The remains of bonfires were strewn all over the dirt Trustee road known as Town Line Road, which intersects the power lines just yards from where the noose was found about two dozen feet up LIPA tower No. 994. Shattered White Flyer skeet littered the ground, while a television set and a furnace door full of bullet holes were not far down the road. Abandoned couches were throughout the woods. The half-decomposed carcass of a deer that had been shot, stripped of its meat and left to rot was not far from the path. Crushed beer cans and empty shells were scattered on the ground. A bicycle hung precariously from the branches of a nearby tree.

The woman said that ATVs and dirt bikes are constantly digging up the road, which is severely rutted.

The property is not far from the Maidstone Gun Club, and the woman speculated that the location is a perfect auditory camouflage, since neighbors are used to hearing gunshots from the club.

Though she said she had been told by the Southampton Town Conservation Board that the shooting could continue as long as it was 500 feet from a house, police officers whom she met over the weekend told her that the shooting is illegal.

Officers of the Southampton Town Police Community Response Unit, which is conducting the patrols, could not be reached for comment.

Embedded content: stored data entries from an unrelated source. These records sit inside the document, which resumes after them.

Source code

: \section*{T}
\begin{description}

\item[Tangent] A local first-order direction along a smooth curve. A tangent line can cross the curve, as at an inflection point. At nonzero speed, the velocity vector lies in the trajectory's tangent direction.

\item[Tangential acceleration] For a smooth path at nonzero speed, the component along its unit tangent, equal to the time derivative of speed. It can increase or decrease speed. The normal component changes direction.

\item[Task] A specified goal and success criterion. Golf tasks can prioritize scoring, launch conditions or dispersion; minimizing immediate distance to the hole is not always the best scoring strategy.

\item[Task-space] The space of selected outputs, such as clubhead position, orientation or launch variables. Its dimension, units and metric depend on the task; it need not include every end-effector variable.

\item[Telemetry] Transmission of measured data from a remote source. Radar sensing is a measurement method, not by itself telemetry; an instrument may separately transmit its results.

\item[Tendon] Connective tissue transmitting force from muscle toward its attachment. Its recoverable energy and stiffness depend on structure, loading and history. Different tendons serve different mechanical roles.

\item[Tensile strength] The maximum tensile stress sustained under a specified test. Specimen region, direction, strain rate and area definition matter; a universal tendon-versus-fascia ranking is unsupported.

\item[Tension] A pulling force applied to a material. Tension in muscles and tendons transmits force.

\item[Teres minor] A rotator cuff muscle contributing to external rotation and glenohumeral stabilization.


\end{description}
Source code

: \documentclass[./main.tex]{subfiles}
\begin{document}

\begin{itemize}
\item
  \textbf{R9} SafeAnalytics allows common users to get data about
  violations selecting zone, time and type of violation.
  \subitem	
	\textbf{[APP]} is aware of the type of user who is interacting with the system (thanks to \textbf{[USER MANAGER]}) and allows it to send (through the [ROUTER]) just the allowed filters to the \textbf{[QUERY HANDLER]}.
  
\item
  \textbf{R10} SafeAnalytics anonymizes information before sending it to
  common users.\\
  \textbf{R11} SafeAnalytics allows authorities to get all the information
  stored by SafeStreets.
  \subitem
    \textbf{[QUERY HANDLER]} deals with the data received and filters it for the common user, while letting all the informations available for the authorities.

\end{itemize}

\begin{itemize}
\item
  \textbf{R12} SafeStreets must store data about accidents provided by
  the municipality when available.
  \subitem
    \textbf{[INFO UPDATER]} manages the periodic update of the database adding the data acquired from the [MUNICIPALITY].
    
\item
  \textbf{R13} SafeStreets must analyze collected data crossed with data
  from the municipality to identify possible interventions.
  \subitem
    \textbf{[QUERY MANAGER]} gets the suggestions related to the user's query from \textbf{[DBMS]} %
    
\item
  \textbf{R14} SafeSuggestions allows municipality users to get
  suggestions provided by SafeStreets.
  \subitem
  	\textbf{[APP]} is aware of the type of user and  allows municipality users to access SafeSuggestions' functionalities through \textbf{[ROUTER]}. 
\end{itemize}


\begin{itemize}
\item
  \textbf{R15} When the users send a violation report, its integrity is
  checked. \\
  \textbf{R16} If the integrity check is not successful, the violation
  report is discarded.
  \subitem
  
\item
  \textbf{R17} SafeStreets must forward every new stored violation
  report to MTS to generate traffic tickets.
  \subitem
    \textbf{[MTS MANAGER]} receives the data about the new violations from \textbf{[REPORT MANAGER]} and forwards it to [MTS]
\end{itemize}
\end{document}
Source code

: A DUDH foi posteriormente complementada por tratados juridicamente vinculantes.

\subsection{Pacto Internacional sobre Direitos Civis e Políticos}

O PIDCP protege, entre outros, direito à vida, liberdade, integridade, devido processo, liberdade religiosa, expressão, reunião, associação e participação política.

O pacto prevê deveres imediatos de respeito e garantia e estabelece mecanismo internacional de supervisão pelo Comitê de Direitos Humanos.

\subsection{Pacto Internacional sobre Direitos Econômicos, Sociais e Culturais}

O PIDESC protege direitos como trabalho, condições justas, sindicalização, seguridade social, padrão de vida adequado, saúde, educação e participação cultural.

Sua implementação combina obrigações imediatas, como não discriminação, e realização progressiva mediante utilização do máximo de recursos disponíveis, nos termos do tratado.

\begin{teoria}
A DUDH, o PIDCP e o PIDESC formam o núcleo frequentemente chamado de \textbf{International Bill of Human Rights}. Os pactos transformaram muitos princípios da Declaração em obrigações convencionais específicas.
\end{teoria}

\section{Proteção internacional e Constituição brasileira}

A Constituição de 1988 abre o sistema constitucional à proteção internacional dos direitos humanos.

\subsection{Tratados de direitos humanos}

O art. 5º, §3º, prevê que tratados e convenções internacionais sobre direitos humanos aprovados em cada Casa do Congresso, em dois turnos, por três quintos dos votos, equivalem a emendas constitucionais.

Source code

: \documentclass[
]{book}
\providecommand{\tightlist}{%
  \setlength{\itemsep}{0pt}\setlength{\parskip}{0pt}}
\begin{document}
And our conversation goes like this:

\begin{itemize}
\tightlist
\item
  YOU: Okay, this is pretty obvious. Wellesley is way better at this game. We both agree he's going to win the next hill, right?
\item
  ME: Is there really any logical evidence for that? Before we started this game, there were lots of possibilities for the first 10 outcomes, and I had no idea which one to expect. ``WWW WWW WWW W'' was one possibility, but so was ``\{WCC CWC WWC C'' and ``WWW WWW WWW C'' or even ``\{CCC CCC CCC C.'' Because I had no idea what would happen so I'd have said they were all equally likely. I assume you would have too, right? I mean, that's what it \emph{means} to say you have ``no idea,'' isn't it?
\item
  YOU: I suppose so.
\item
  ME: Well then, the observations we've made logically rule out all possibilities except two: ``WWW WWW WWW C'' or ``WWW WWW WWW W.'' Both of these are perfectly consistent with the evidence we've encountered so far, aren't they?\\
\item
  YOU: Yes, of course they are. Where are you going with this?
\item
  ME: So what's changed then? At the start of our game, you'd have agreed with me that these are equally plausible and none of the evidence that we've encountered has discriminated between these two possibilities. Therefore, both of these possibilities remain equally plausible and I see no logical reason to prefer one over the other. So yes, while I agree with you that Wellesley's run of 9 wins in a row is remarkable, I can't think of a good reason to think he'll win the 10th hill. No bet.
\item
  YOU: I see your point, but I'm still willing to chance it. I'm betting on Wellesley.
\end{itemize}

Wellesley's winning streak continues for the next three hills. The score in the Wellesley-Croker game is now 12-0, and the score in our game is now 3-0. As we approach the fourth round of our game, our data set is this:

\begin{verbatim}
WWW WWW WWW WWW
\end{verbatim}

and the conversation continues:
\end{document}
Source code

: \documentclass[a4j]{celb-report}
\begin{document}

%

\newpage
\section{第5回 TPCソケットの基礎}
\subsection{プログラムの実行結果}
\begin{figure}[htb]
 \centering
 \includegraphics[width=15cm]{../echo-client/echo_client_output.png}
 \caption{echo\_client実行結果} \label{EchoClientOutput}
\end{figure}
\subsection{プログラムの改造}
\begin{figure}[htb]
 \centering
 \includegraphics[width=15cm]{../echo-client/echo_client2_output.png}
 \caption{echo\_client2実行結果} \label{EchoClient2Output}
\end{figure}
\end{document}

Mike Bottini, an environmentalist and a Press columnist who often walks the trails, said that he has heard concerns of lead from the shot getting 
into the groundwater in the area. He said that the Southampton Town 
Trails Advisory Committee has held a number of cleanups to remove the 
junk that is often dumped in the woods. He also said that the town could consider fencing off the area around the power lines to keep mischief-makers out.